◆ Given records:
== Segment start ==
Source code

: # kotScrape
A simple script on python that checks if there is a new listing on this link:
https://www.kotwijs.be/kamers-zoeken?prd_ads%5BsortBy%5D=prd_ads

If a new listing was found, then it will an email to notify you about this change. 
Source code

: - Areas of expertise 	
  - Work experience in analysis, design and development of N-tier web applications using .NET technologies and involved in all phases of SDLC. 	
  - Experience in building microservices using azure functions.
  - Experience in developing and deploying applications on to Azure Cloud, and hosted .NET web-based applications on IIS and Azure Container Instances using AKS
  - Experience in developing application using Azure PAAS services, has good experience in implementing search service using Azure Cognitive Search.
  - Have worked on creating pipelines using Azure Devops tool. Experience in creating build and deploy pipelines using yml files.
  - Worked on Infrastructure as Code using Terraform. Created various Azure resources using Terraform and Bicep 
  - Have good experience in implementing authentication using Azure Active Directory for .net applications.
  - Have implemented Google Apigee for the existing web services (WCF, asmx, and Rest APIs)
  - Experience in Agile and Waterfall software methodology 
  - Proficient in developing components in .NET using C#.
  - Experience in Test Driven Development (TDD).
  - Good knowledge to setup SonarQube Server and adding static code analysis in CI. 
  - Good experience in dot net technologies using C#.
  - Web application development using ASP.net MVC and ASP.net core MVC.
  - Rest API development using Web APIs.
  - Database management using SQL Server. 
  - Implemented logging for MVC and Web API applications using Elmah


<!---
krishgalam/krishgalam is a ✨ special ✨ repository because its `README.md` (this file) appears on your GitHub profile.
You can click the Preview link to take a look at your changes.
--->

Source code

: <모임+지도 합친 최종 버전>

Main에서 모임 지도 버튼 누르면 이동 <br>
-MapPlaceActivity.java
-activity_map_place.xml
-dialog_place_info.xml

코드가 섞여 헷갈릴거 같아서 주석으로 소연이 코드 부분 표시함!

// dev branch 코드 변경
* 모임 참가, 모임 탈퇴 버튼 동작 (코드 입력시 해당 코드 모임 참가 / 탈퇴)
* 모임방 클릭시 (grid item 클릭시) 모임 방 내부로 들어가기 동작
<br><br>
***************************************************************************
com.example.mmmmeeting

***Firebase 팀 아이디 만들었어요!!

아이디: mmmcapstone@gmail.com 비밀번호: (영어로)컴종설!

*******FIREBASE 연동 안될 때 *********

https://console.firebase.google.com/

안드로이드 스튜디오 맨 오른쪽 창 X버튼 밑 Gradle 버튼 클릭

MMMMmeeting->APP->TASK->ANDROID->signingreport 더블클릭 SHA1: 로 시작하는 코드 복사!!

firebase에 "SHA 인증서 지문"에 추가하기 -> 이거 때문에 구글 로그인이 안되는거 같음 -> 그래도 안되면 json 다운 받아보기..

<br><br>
== Segment end ==
◆ What to do: All entries are to be output exactly as they stand.

◆ Output for this task:
Source code

: # kotScrape
A simple script on python that checks if there is a new listing on this link:
https://www.kotwijs.be/kamers-zoeken?prd_ads%5BsortBy%5D=prd_ads

If a new listing was found, then it will an email to notify you about this change. 
Source code

: - Areas of expertise 	
  - Work experience in analysis, design and development of N-tier web applications using .NET technologies and involved in all phases of SDLC. 	
  - Experience in building microservices using azure functions.
  - Experience in developing and deploying applications on to Azure Cloud, and hosted .NET web-based applications on IIS and Azure Container Instances using AKS
  - Experience in developing application using Azure PAAS services, has good experience in implementing search service using Azure Cognitive Search.
  - Have worked on creating pipelines using Azure Devops tool. Experience in creating build and deploy pipelines using yml files.
  - Worked on Infrastructure as Code using Terraform. Created various Azure resources using Terraform and Bicep 
  - Have good experience in implementing authentication using Azure Active Directory for .net applications.
  - Have implemented Google Apigee for the existing web services (WCF, asmx, and Rest APIs)
  - Experience in Agile and Waterfall software methodology 
  - Proficient in developing components in .NET using C#.
  - Experience in Test Driven Development (TDD).
  - Good knowledge to setup SonarQube Server and adding static code analysis in CI. 
  - Good experience in dot net technologies using C#.
  - Web application development using ASP.net MVC and ASP.net core MVC.
  - Rest API development using Web APIs.
  - Database management using SQL Server. 
  - Implemented logging for MVC and Web API applications using Elmah


<!---
krishgalam/krishgalam is a ✨ special ✨ repository because its `README.md` (this file) appears on your GitHub profile.
You can click the Preview link to take a look at your changes.
--->

Source code

: <모임+지도 합친 최종 버전>

Main에서 모임 지도 버튼 누르면 이동 <br>
-MapPlaceActivity.java
-activity_map_place.xml
-dialog_place_info.xml

코드가 섞여 헷갈릴거 같아서 주석으로 소연이 코드 부분 표시함!

// dev branch 코드 변경
* 모임 참가, 모임 탈퇴 버튼 동작 (코드 입력시 해당 코드 모임 참가 / 탈퇴)
* 모임방 클릭시 (grid item 클릭시) 모임 방 내부로 들어가기 동작
<br><br>
***************************************************************************
com.example.mmmmeeting

***Firebase 팀 아이디 만들었어요!!

아이디: mmmcapstone@gmail.com 비밀번호: (영어로)컴종설!

*******FIREBASE 연동 안될 때 *********

https://console.firebase.google.com/

안드로이드 스튜디오 맨 오른쪽 창 X버튼 밑 Gradle 버튼 클릭

MMMMmeeting->APP->TASK->ANDROID->signingreport 더블클릭 SHA1: 로 시작하는 코드 복사!!

firebase에 "SHA 인증서 지문"에 추가하기 -> 이거 때문에 구글 로그인이 안되는거 같음 -> 그래도 안되면 json 다운 받아보기..

<br><br>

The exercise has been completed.